There’s not much on the line this weekend when Jonathan Carter of Orrington faces off against the world’s best bass fishermen in the Bassmaster Classic.
Not much at all.
Except for that top prize of a half million dollars. Or any of the smaller prizes that make up the total of $1.2 million that will be handed out.
Oh. And then there’s this: Carter, a Brewer High and University of Maine graduate who now teaches in South Portland, could parlay his participation in his sport’s biggest event into a full-time career as a tournament bass angler. That, you might imagine, is a lifelong dream for Carter.
OK. So maybe this is the most important weekend of fishing that Carter has ever embarked upon. Bright and early Friday, he’ll find out if he’s got what it takes to contend for a tourney title against men who do nothing but fish (and promote their sponsors’ gear) all year long.
The Bassmaster Classic kicks off Friday on Grand Lake o’ the Cherokees in Oklahoma. The nation’s best bass anglers will compete for bragging rights, prize money, and the shot to become an instant legend by winning what is essentially the sport’s Super Bowl.
Carter has been “pre-fishing” Grand Lake this week in preparation for the tournament. In a Thursday voice mail, Carter said he was enjoying a bit of success, but hoping for better results when the tourney begins.
“So far, pre-fish has been OK.,” Carter said. “I wish I was on a little bit bigger fish. I think I’m around them all right. I’ve just got to make them bite. Everybody’s been doing pretty much the same thing out here.”
And while Carter’s northern roots have been a topic of discussion among journalists and bloggers covering the Classic, he said the conditions in Oklahoma may actually favor a guy who has “practiced” while ice fishing this winter.
“It’s been real cold and crazy weather and a lot of the guys aren’t used to that cold, which gives me a little bit of an advantage,” said Carter, who has spent the past dozen years fishing bass tournaments, including some downright chilly ones right here in Maine.
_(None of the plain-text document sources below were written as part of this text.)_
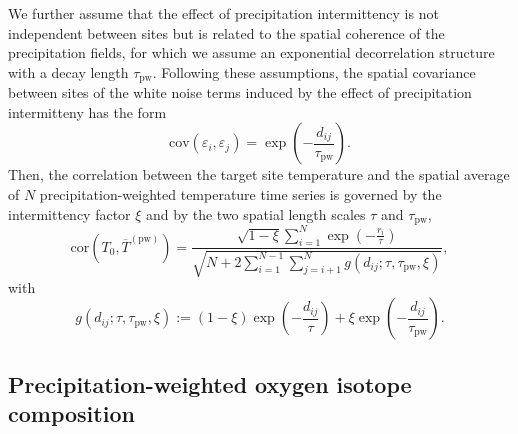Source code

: \documentclass[cp, manuscript]{copernicus}
\begin{document}
We further assume that the effect of precipitation intermittency is not
independent between sites but is related to the spatial coherence of the
precipitation fields, for which we assume an exponential decorrelation structure
with a decay length $\tau_{\mathrm{pw}}$. Following these assumptions, the
spatial covariance between sites of the white noise terms induced by the effect
of precipitation intermitteny has the form
%
\begin{equation}
\label{eq:noise.cov}
\mathrm{cov}(\varepsilon_i,\varepsilon_j)=
\exp{\left(-\frac{d_{ij}}{\tau_{\mathrm{pw}}}\right)}.
\end{equation}
%
Then, the correlation between the target site temperature and the spatial
average of $N$ precipitation-weighted temperature time series is governed by the
intermittency factor $\xi$ and by the two spatial length scales $\tau$ and
$\tau_{\mathrm{pw}}$,
%
\begin{equation}
\label{eq:t2m.pw.corr}
\mathrm{cor}\left(T_0,\overline{T}^{\mathrm{(pw)}}\right)=
\frac
{\sqrt{1-\xi}\sum_{i=1}^{N}\exp{\left(-\frac{r_i}{\tau}\right)}}
{\sqrt{N + 2\sum_{i=1}^{N-1}\sum_{j=i+1}^{N}
  g(d_{ij}; \tau, \tau_{\mathrm{pw}}, \xi)}},
\end{equation}
%
with
\begin{equation}
\label{eq:exp.fun}
g(d_{ij}; \tau, \tau_{\mathrm{pw}}, \xi):=
(1-\xi)\exp{\left(-\frac{d_{ij}}{\tau}\right)} +
\xi\exp{\left(-\frac{d_{ij}}{\tau_{\mathrm{pw}}}\right)}.
\end{equation}

\subsection{Precipitation-weighted oxygen isotope composition}
\label{app:concept.model.oxy.pw}
\end{document}
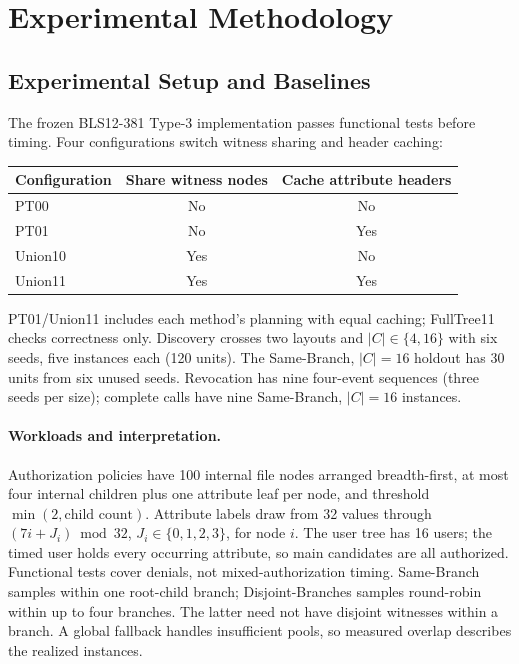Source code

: \documentclass[runningheads]{llncs}
\newif\ifmarkrevisions
\newenvironment{revision}{\par\begingroup\ifmarkrevisions\color{RevisionBlue}\fi}{\par\endgroup}
\begin{document}
\section{Experimental Methodology}
\begin{revision}
\subsection{Experimental Setup and Baselines}
The frozen BLS12-381 Type-3 implementation passes functional tests before
timing. Four configurations switch witness sharing and header caching:
\begin{center}
\begin{tabular}{lcc}\toprule
Configuration & Share witness nodes & Cache attribute headers\\\midrule
PT00 & No & No\\ PT01 & No & Yes\\
Union10 & Yes & No\\ Union11 & Yes & Yes\\\bottomrule
\end{tabular}
\end{center}
PT01/Union11 includes each method's planning with equal caching; FullTree11
checks correctness only. Discovery crosses two layouts and $|C|\in\{4,16\}$
with six seeds, five instances each (120 units). The Same-Branch, $|C|=16$
holdout has 30 units from six unused seeds. Revocation has nine four-event
sequences (three seeds per size); complete calls have nine Same-Branch,
$|C|=16$ instances.

\paragraph{Workloads and interpretation.}
Authorization policies have 100 internal file nodes arranged breadth-first,
at most four internal children plus one attribute leaf per node, and threshold
$\min(2,\text{child count})$. Attribute labels draw from 32 values through
$(7i+J_i)\bmod32$, $J_i\in\{0,1,2,3\}$, for node $i$. The user tree has 16
users; the timed user holds every occurring attribute, so main candidates are
all authorized. Functional tests cover denials, not mixed-authorization timing.
Same-Branch samples within one root-child branch; Disjoint-Branches samples
round-robin within up to four branches. The latter need not have disjoint
witnesses within a branch. A global fallback handles insufficient pools,
so measured overlap describes the realized instances.


\end{revision}
\end{document}

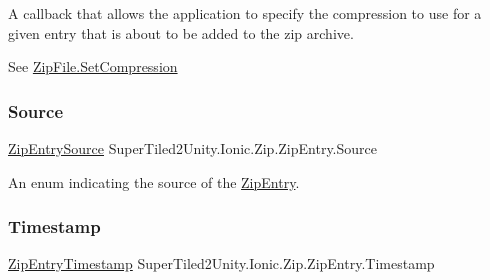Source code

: A callback that allows the application to specify the compression to use for a given entry that is about to be added to the zip archive. 

See \mbox{\hyperlink{class_super_tiled2_unity_1_1_ionic_1_1_zip_1_1_zip_file_abd6bdba1b63a17f284509bbc0fb66637}{Zip\+File.\+Set\+Compression}} \mbox{\label{class_super_tiled2_unity_1_1_ionic_1_1_zip_1_1_zip_entry_a9b8d8fe257d315d4407ad0ae81d98dde}} 
\subsubsection{\texorpdfstring{Source}{Source}}
{\footnotesize\ttfamily \mbox{\hyperlink{namespace_super_tiled2_unity_1_1_ionic_1_1_zip_a9ced5352c56e7e0fceff15b534073c83}{Zip\+Entry\+Source}} Super\+Tiled2\+Unity.\+Ionic.\+Zip.\+Zip\+Entry.\+Source\hspace{0.3cm}{\ttfamily [get]}}



An enum indicating the source of the \mbox{\hyperlink{class_super_tiled2_unity_1_1_ionic_1_1_zip_1_1_zip_entry}{Zip\+Entry}}. 

\mbox{\label{class_super_tiled2_unity_1_1_ionic_1_1_zip_1_1_zip_entry_ab03dc475006c92fb01b760102d508220}} 
\subsubsection{\texorpdfstring{Timestamp}{Timestamp}}
{\footnotesize\ttfamily \mbox{\hyperlink{namespace_super_tiled2_unity_1_1_ionic_1_1_zip_afa5034d6b4915c0633b590a28622f7fd}{Zip\+Entry\+Timestamp}} Super\+Tiled2\+Unity.\+Ionic.\+Zip.\+Zip\+Entry.\+Timestamp\hspace{0.3cm}{\ttfamily [get]}}



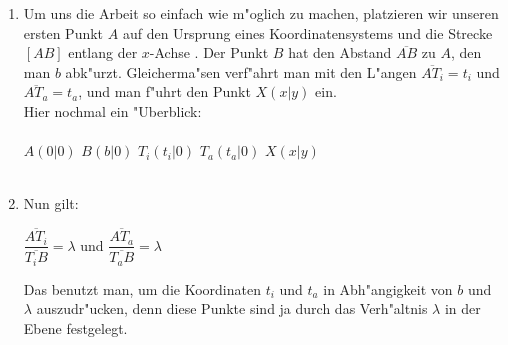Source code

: \begin{small}
\begin{Beweis}
\begin{enumerate}
\item {Um uns die Arbeit so einfach wie m"oglich zu machen, platzieren wir unseren ersten Punkt $A$ auf den Ursprung eines Koordinatensystems und die Strecke $[AB]$ entlang der $x$-Achse . Der Punkt $B$ hat den Abstand $\overline{AB}$ zu $A$, den man $b$ abk"urzt. Gleicherma"sen verf"ahrt man mit den L"angen $\overline{AT_{i}}=t_{i}$ und $\overline{AT_{a}}= t_{a}$, und man f"uhrt den Punkt $X(x|y)$ ein.\\
Hier nochmal ein "Uberblick:\\
\\
\vartriangleright $A(0|0)$ \qquad \vartriangleright $B(b|0)$ \qquad \vartriangleright $T_{i}(t_{i}|0)$ \qquad \vartriangleright $T_{a}(t_{a}|0)$ \qquad \vartriangleright $X(x|y)$\\
\\}

\item {Nun gilt:
\begin{center}
$\dfrac{\overline{AT_{i}}}{\overline{T_{i}B}} = \lambda$ \qquad und \qquad $\dfrac{\overline{AT_{a}}}{\overline{T_{a}B}} = \lambda$ \\
\end{center}
Das benutzt man, um die Koordinaten $t_{i}$ und $t_{a}$ in Abh"angigkeit von $b$ und $\lambda$ auszudr"ucken, denn diese Punkte sind ja durch das Verh"altnis $\lambda$ in der Ebene festgelegt.\\

}
\end{enumerate}
\end{Beweis}
\end{small}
“Yesterday it snowed about two inches while we were out there fishing, but it wasn’t bad compared to Maine,” Carter said.
According to the Bassmaster website, Carter is the first Mainer to ever earn a berth in the Classic.
The Bassmaster Classic is immensely popular among recreational and tournament anglers, and the weigh-in is a much more high-octane affair than you’d find at your local or state-level tourneys.
According to a Bassmaster blog post, about 10 years ago anglers were asked what song they wanted played when they were introduced on the weigh-in stage. A list of those songs was provided on the blog Thursday.
Bass-fishing legend Kevin Van Dam, for instance, will be introduced to the strains of AC/DC’s “Thunderstruck.”
He chose Chuck Berry’s “Johnny B Goode.”